▸ **WHAT IS REQUIRED**:
Every record listed below should be copied exactly.

▸ **EXERCISE INPUTS**:
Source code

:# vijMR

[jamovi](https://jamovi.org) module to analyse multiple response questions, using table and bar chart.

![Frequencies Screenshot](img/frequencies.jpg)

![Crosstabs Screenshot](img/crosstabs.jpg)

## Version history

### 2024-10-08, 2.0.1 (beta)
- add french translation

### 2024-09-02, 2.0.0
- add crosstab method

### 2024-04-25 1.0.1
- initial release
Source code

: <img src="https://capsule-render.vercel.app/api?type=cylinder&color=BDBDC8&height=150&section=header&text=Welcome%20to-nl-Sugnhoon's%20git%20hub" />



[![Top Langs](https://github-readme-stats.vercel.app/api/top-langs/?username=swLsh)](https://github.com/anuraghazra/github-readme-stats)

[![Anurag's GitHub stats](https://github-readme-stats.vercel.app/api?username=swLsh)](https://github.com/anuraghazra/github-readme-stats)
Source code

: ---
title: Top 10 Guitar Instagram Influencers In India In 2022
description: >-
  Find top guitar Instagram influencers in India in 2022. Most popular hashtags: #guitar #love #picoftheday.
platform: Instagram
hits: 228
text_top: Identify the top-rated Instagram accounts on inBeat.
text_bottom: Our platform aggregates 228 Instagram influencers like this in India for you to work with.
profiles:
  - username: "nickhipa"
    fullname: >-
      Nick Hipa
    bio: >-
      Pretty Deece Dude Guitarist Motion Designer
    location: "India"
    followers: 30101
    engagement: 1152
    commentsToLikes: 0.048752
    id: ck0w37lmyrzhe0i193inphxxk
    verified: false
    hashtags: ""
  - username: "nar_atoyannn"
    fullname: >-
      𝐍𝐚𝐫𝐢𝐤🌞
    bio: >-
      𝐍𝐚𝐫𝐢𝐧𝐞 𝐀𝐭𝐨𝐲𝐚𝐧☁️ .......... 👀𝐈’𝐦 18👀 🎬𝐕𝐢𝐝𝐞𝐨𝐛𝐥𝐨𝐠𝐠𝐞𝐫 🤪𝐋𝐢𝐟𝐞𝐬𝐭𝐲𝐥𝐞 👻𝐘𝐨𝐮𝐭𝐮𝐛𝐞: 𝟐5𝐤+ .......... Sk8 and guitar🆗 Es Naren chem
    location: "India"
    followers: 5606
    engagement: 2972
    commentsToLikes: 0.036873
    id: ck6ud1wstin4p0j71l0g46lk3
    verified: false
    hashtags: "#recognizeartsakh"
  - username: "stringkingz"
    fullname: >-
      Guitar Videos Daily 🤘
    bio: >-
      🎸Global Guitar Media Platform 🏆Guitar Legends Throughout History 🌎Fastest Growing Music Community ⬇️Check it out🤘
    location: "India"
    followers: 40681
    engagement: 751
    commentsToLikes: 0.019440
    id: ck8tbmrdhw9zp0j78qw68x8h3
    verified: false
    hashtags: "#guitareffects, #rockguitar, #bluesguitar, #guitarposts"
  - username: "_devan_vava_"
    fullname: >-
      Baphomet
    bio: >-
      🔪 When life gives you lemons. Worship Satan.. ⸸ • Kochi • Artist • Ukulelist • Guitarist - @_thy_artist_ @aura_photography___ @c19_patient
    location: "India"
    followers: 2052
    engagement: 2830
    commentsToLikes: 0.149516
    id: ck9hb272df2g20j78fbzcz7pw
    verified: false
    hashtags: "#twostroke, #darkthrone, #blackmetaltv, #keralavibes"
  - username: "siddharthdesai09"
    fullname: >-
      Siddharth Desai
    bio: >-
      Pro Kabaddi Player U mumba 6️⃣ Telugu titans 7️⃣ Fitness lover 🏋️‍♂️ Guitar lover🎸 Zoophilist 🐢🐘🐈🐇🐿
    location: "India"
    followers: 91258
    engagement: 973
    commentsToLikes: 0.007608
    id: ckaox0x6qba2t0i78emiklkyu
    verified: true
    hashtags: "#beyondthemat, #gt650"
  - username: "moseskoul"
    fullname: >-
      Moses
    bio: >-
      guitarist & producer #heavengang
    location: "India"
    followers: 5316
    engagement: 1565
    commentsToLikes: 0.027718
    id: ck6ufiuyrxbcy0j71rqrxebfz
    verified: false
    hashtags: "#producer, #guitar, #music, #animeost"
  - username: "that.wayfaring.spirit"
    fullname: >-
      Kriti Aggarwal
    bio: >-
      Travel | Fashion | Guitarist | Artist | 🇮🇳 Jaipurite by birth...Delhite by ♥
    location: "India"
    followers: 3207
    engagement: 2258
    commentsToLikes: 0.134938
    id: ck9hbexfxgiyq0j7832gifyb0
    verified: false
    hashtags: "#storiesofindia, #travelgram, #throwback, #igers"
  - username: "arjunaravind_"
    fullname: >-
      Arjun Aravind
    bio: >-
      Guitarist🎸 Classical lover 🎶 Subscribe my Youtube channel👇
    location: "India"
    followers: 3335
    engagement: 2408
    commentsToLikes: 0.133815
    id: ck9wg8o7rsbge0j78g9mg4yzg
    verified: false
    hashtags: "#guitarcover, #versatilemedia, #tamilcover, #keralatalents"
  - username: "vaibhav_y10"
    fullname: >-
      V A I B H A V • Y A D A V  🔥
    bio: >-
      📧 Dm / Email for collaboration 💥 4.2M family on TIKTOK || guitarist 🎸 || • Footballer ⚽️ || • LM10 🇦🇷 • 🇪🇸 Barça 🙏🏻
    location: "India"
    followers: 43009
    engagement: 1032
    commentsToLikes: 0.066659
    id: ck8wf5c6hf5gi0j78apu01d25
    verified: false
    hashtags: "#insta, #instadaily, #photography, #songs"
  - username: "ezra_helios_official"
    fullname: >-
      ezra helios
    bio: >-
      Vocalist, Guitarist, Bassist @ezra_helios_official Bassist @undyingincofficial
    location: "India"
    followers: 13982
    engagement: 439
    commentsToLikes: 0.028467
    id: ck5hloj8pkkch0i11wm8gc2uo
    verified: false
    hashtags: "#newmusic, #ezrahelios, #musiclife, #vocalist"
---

▸ **YOUR RESPONSE**:
Source code

:# vijMR

[jamovi](https://jamovi.org) module to analyse multiple response questions, using table and bar chart.

![Frequencies Screenshot](img/frequencies.jpg)

![Crosstabs Screenshot](img/crosstabs.jpg)

## Version history

### 2024-10-08, 2.0.1 (beta)
- add french translation

### 2024-09-02, 2.0.0
- add crosstab method

### 2024-04-25 1.0.1
- initial release
Source code

: <img src="https://capsule-render.vercel.app/api?type=cylinder&color=BDBDC8&height=150&section=header&text=Welcome%20to-nl-Sugnhoon's%20git%20hub" />



[![Top Langs](https://github-readme-stats.vercel.app/api/top-langs/?username=swLsh)](https://github.com/anuraghazra/github-readme-stats)

[![Anurag's GitHub stats](https://github-readme-stats.vercel.app/api?username=swLsh)](https://github.com/anuraghazra/github-readme-stats)
Source code

: ---
title: Top 10 Guitar Instagram Influencers In India In 2022
description: >-
  Find top guitar Instagram influencers in India in 2022. Most popular hashtags: #guitar #love #picoftheday.
platform: Instagram
hits: 228
text_top: Identify the top-rated Instagram accounts on inBeat.
text_bottom: Our platform aggregates 228 Instagram influencers like this in India for you to work with.
profiles:
  - username: "nickhipa"
    fullname: >-
      Nick Hipa
    bio: >-
      Pretty Deece Dude Guitarist Motion Designer
    location: "India"
    followers: 30101
    engagement: 1152
    commentsToLikes: 0.048752
    id: ck0w37lmyrzhe0i193inphxxk
    verified: false
    hashtags: ""
  - username: "nar_atoyannn"
    fullname: >-
      𝐍𝐚𝐫𝐢𝐤🌞
    bio: >-
      𝐍𝐚𝐫𝐢𝐧𝐞 𝐀𝐭𝐨𝐲𝐚𝐧☁️ .......... 👀𝐈’𝐦 18👀 🎬𝐕𝐢𝐝𝐞𝐨𝐛𝐥𝐨𝐠𝐠𝐞𝐫 🤪𝐋𝐢𝐟𝐞𝐬𝐭𝐲𝐥𝐞 👻𝐘𝐨𝐮𝐭𝐮𝐛𝐞: 𝟐5𝐤+ .......... Sk8 and guitar🆗 Es Naren chem
    location: "India"
    followers: 5606
    engagement: 2972
    commentsToLikes: 0.036873
    id: ck6ud1wstin4p0j71l0g46lk3
    verified: false
    hashtags: "#recognizeartsakh"
  - username: "stringkingz"
    fullname: >-
      Guitar Videos Daily 🤘
    bio: >-
      🎸Global Guitar Media Platform 🏆Guitar Legends Throughout History 🌎Fastest Growing Music Community ⬇️Check it out🤘
    location: "India"
    followers: 40681
    engagement: 751
    commentsToLikes: 0.019440
    id: ck8tbmrdhw9zp0j78qw68x8h3
    verified: false
    hashtags: "#guitareffects, #rockguitar, #bluesguitar, #guitarposts"
  - username: "_devan_vava_"
    fullname: >-
      Baphomet
    bio: >-
      🔪 When life gives you lemons. Worship Satan.. ⸸ • Kochi • Artist • Ukulelist • Guitarist - @_thy_artist_ @aura_photography___ @c19_patient
    location: "India"
    followers: 2052
    engagement: 2830
    commentsToLikes: 0.149516
    id: ck9hb272df2g20j78fbzcz7pw
    verified: false
    hashtags: "#twostroke, #darkthrone, #blackmetaltv, #keralavibes"
  - username: "siddharthdesai09"
    fullname: >-
      Siddharth Desai
    bio: >-
      Pro Kabaddi Player U mumba 6️⃣ Telugu titans 7️⃣ Fitness lover 🏋️‍♂️ Guitar lover🎸 Zoophilist 🐢🐘🐈🐇🐿
    location: "India"
    followers: 91258
    engagement: 973
    commentsToLikes: 0.007608
    id: ckaox0x6qba2t0i78emiklkyu
    verified: true
    hashtags: "#beyondthemat, #gt650"
  - username: "moseskoul"
    fullname: >-
      Moses
    bio: >-
      guitarist & producer #heavengang
    location: "India"
    followers: 5316
    engagement: 1565
    commentsToLikes: 0.027718
    id: ck6ufiuyrxbcy0j71rqrxebfz
    verified: false
    hashtags: "#producer, #guitar, #music, #animeost"
  - username: "that.wayfaring.spirit"
    fullname: >-
      Kriti Aggarwal
    bio: >-
      Travel | Fashion | Guitarist | Artist | 🇮🇳 Jaipurite by birth...Delhite by ♥
    location: "India"
    followers: 3207
    engagement: 2258
    commentsToLikes: 0.134938
    id: ck9hbexfxgiyq0j7832gifyb0
    verified: false
    hashtags: "#storiesofindia, #travelgram, #throwback, #igers"
  - username: "arjunaravind_"
    fullname: >-
      Arjun Aravind
    bio: >-
      Guitarist🎸 Classical lover 🎶 Subscribe my Youtube channel👇
    location: "India"
    followers: 3335
    engagement: 2408
    commentsToLikes: 0.133815
    id: ck9wg8o7rsbge0j78g9mg4yzg
    verified: false
    hashtags: "#guitarcover, #versatilemedia, #tamilcover, #keralatalents"
  - username: "vaibhav_y10"
    fullname: >-
      V A I B H A V • Y A D A V  🔥
    bio: >-
      📧 Dm / Email for collaboration 💥 4.2M family on TIKTOK || guitarist 🎸 || • Footballer ⚽️ || • LM10 🇦🇷 • 🇪🇸 Barça 🙏🏻
    location: "India"
    followers: 43009
    engagement: 1032
    commentsToLikes: 0.066659
    id: ck8wf5c6hf5gi0j78apu01d25
    verified: false
    hashtags: "#insta, #instadaily, #photography, #songs"
  - username: "ezra_helios_official"
    fullname: >-
      ezra helios
    bio: >-
      Vocalist, Guitarist, Bassist @ezra_helios_official Bassist @undyingincofficial
    location: "India"
    followers: 13982
    engagement: 439
    commentsToLikes: 0.028467
    id: ck5hloj8pkkch0i11wm8gc2uo
    verified: false
    hashtags: "#newmusic, #ezrahelios, #musiclife, #vocalist"
---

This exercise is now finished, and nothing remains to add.